CCSP protein analysis in BAL

CCSP protein was measured in the BAL fluid using ELISA (Biovendor, Candler, NC) and was performed in duplicate at a dilution of 1:1000. Out of the 155 samples tested, 16 fell below the standard curve, and were assigned a CCSP concentration of the lowest detectable value (1.04 ng/mL).

Statistical analysis

Transcript results were analyzed by nonparametric two tailed t-test (Mann-Whitney test). Unpaired T-test (with correction for unequal variances, as appropriate) was applied to assess the difference in mean BAL CCSP protein levels between BOS ≥ 1 patients and BOS-free patients and between BOS ≥ 1 patients and BOS 0p patients in the cross-sectional BAL cohort, while paired T-test was applied to assess the differences in mean BAL CCSP protein levels between antecedent BOS samples and BOS samples in the longitudinal BAL cohort The Spearman Rank test was applied to assess the correlation between neutrophil levels and CCSP levels in the cross-sectional BAL cohort.

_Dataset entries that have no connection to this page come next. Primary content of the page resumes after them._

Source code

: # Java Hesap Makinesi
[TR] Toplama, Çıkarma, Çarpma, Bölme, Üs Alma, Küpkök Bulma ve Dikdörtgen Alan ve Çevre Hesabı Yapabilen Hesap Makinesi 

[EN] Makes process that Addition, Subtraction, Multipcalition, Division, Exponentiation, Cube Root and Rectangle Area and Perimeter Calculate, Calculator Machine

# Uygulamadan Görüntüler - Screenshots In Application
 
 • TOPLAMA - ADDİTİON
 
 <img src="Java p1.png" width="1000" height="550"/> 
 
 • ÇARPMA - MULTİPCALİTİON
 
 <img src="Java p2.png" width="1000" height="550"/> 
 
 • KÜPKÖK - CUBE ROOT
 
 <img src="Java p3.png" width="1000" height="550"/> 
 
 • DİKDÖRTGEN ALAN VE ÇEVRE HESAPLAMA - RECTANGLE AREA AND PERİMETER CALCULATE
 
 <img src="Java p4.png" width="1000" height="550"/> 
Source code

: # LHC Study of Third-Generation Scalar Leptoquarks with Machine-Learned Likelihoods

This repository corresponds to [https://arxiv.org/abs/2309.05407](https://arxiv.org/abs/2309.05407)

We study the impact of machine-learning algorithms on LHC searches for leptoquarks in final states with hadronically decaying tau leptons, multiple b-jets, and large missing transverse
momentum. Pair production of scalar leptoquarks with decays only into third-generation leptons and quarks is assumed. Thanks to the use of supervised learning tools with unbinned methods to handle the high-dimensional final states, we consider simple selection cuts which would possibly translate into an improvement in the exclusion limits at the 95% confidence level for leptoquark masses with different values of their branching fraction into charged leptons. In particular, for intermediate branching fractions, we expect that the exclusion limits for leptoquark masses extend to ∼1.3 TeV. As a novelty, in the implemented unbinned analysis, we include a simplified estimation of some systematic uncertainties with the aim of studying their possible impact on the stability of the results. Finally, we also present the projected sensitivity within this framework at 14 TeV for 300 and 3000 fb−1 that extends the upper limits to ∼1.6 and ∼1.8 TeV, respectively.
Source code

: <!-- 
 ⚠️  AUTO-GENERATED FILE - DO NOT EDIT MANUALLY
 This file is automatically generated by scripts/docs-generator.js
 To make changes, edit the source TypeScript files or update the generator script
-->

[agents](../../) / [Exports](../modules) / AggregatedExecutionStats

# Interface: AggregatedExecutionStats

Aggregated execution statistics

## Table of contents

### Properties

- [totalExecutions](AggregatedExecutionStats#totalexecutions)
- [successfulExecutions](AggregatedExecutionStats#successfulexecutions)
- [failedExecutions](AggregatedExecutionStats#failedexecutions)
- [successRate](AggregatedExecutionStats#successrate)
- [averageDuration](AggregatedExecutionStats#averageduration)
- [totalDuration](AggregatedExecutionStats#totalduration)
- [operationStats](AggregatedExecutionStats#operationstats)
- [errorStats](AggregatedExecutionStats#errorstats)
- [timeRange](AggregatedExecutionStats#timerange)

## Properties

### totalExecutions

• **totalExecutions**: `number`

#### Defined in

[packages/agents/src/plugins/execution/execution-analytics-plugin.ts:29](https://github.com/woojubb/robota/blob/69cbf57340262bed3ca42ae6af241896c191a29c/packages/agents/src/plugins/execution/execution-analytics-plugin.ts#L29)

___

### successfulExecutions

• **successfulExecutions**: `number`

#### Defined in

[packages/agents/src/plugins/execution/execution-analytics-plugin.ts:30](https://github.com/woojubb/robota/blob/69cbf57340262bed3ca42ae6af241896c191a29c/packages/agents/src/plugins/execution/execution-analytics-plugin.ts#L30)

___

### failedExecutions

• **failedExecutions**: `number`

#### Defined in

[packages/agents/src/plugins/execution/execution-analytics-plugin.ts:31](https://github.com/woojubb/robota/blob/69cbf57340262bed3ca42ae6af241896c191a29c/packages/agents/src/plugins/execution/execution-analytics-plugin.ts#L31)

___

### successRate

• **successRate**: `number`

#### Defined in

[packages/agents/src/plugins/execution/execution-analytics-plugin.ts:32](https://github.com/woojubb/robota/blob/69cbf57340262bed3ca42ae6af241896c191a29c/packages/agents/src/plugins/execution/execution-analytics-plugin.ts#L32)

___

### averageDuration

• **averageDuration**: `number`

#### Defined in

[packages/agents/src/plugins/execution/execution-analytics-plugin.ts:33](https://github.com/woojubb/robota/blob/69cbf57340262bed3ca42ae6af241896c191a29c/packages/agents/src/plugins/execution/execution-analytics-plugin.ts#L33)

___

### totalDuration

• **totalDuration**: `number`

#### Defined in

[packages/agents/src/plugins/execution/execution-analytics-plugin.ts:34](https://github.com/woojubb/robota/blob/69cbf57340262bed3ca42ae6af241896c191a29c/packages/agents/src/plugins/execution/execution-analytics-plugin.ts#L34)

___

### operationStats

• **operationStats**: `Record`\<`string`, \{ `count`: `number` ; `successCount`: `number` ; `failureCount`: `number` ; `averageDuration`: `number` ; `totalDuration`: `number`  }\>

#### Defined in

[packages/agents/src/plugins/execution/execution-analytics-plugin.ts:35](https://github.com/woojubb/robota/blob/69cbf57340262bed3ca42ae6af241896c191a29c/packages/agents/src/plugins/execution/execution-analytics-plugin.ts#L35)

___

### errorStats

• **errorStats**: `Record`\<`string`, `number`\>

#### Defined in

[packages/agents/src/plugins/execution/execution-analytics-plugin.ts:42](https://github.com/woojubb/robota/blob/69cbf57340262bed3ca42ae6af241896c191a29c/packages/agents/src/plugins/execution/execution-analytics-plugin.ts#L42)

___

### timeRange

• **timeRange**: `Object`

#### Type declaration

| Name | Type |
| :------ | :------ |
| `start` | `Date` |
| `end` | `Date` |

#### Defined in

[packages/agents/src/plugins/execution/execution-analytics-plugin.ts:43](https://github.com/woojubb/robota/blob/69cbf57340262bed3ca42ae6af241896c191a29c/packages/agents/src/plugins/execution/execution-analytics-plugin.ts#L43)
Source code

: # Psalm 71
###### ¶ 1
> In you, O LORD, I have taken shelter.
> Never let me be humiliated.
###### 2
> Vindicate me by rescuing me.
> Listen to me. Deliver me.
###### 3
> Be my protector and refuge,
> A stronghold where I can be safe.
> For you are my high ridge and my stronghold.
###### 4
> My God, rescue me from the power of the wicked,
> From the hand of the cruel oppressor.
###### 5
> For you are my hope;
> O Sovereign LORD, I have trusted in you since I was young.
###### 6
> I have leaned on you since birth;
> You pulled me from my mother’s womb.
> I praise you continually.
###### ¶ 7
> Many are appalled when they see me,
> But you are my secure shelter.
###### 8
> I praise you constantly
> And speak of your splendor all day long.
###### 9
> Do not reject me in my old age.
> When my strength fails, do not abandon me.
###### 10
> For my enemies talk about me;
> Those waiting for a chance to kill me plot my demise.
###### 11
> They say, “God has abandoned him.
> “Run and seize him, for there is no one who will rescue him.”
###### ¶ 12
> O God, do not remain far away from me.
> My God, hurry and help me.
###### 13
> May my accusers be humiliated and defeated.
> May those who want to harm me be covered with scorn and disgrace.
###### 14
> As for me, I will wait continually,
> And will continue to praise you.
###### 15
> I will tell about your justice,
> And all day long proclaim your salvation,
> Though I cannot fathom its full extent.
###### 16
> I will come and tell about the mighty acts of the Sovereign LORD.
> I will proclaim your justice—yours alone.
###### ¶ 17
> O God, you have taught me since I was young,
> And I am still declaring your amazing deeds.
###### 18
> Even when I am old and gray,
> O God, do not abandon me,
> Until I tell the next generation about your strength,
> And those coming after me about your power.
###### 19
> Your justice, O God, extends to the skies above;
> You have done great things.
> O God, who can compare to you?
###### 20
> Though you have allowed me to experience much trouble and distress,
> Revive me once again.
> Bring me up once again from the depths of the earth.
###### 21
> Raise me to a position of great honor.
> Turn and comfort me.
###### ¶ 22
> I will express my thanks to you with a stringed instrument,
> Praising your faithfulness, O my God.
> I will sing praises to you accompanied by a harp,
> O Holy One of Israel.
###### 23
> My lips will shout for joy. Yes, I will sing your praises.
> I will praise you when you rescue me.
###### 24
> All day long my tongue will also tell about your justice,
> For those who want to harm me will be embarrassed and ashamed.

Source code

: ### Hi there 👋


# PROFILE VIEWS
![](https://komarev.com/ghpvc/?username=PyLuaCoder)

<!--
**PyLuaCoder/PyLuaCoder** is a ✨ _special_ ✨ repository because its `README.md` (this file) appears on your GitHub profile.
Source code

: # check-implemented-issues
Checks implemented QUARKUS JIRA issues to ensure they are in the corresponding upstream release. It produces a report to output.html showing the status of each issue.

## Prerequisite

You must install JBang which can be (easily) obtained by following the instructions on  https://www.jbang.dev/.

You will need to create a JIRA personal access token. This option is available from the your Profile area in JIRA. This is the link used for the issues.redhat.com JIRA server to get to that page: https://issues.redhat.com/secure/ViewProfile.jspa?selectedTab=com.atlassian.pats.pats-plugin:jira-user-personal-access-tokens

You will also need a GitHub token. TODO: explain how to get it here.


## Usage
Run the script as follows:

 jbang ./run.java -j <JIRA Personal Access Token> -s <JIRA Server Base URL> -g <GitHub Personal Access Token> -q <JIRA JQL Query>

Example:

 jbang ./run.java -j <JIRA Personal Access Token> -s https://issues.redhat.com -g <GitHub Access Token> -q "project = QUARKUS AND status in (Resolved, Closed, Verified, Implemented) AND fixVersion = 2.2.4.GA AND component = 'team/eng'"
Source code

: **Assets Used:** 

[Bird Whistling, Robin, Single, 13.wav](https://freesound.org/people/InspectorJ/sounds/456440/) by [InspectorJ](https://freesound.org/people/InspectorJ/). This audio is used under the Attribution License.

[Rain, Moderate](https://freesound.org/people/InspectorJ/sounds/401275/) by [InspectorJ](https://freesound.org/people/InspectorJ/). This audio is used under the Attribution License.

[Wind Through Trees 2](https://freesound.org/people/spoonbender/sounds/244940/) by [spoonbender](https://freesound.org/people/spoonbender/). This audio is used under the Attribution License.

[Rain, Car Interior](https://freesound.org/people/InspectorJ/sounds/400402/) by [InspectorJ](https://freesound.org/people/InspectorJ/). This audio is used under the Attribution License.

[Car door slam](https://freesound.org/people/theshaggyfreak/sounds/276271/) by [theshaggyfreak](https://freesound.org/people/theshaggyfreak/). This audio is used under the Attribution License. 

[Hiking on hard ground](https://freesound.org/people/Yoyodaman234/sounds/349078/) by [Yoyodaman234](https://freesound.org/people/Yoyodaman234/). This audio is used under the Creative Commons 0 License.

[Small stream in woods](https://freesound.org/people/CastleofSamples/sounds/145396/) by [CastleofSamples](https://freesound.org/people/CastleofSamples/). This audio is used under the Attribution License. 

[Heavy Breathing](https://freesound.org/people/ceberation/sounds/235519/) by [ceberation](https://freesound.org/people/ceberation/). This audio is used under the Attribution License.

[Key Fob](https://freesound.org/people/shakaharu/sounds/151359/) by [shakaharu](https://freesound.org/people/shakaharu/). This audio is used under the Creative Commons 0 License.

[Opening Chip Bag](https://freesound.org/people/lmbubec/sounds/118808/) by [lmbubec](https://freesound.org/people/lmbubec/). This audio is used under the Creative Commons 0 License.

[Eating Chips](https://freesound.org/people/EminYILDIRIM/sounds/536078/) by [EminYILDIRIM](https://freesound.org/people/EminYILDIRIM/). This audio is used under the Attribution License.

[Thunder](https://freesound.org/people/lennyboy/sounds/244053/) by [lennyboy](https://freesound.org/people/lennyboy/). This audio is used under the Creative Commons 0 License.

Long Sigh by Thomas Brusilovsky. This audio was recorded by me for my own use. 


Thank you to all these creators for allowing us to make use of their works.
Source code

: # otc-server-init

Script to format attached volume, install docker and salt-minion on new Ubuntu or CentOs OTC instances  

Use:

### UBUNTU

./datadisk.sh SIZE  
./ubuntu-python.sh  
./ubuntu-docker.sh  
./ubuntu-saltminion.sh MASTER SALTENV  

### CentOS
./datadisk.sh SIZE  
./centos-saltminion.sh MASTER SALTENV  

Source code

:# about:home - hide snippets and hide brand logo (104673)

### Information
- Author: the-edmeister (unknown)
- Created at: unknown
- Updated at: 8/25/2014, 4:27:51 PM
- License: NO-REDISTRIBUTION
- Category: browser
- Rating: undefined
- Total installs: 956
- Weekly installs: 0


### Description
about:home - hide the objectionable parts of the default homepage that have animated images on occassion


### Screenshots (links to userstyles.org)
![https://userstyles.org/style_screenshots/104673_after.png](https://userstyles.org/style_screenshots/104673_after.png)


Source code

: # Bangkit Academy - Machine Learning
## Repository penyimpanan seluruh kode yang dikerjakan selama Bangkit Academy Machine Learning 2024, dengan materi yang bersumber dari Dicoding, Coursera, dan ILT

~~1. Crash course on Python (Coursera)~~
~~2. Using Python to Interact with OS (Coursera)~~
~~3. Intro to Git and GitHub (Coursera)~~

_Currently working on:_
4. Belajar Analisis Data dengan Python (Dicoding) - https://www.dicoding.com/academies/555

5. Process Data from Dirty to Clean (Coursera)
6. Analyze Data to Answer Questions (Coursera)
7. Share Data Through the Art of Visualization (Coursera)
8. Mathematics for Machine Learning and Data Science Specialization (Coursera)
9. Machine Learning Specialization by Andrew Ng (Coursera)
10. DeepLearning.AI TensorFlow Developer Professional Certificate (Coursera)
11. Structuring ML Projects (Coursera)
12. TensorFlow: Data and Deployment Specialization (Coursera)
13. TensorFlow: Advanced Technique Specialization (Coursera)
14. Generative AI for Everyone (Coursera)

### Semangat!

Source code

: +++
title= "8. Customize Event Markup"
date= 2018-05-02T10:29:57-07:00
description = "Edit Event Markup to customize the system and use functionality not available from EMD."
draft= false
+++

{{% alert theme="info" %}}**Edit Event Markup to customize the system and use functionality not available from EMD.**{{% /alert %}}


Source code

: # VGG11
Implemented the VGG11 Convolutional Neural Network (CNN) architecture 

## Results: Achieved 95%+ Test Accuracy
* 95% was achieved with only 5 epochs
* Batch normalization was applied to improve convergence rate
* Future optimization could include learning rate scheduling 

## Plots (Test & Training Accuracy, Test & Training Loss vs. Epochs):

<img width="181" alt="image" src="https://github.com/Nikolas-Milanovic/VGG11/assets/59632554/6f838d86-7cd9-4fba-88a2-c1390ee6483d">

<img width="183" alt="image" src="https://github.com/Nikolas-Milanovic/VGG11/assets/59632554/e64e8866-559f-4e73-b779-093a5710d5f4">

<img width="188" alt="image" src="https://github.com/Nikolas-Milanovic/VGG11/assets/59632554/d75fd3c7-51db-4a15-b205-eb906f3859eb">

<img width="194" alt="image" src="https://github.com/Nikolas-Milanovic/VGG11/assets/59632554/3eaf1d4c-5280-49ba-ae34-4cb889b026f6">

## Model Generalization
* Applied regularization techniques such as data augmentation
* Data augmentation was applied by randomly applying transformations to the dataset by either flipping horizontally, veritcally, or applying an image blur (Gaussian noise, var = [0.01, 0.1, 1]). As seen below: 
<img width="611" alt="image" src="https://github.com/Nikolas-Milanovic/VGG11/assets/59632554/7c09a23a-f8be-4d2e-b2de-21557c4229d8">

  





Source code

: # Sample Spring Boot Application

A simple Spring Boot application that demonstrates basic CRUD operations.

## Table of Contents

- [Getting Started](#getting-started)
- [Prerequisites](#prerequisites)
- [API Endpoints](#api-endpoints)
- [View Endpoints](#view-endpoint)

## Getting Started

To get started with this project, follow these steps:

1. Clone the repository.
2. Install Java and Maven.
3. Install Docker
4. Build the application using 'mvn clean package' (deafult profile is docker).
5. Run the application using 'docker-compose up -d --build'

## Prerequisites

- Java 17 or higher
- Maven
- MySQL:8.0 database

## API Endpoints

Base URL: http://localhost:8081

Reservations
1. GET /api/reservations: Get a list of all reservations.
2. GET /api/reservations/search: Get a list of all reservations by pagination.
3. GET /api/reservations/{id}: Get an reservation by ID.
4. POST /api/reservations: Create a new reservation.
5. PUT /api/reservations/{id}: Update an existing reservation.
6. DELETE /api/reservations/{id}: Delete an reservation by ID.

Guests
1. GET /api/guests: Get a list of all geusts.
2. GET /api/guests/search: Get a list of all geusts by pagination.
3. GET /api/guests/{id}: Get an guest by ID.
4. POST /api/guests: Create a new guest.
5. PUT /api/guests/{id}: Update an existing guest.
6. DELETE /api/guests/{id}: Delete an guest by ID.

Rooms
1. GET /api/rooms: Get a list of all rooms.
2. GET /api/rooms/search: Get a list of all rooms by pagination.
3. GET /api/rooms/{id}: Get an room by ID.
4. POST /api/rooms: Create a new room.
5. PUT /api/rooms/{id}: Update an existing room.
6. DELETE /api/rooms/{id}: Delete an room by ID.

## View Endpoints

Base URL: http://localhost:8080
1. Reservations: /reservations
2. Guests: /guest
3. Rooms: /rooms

Statistical analysis was done using Graph Pad Prism 5.0 (GraphPad Software Inc, La Jolla, CA) and p-values <0.05 were considered statistically significant.

Human subjects approvals

All studies were approved by the Duke University Internal Review Board. BOS tissue was obtained under protocol Pro00011676. Control tissue was obtained under protocol Pro0008725. BAL samples and analysis were performed under protocol Pro00013378.

Results

Histological examination of the explanted lung tissue from patients with advanced BOS

H&E and Masson Trichrome staining demonstrated the presence of characteristic BO lesions in the lung tissue from patients undergoing pulmonary retransplantation for BOS (Figure 1). As shown in Figure 1A and B, typical concentric BO lesions were evident with some degree of epithelial dysplasia even in early affected airways. As shown in Figures 1C and D, in severely affected, nearly obliterated airways only small remnants of intact epithelial remain.

Figure 1.

Figure 1

H&E and MT staining of advanced BO airways. Tissue stained for H&E (A, C) and Masson Trichrome (B,D). Images are representative of BO-affected airways from explanted lungs. Images A and B show a concentric lesion with areas of damaged epithelium (A) with subepithelial fibrosis (B). Images C and D show diffuse fibrosis from an advanced lesion with epithelial remnants (C) in the center of the fibrosis (D). All images are presented at 200x.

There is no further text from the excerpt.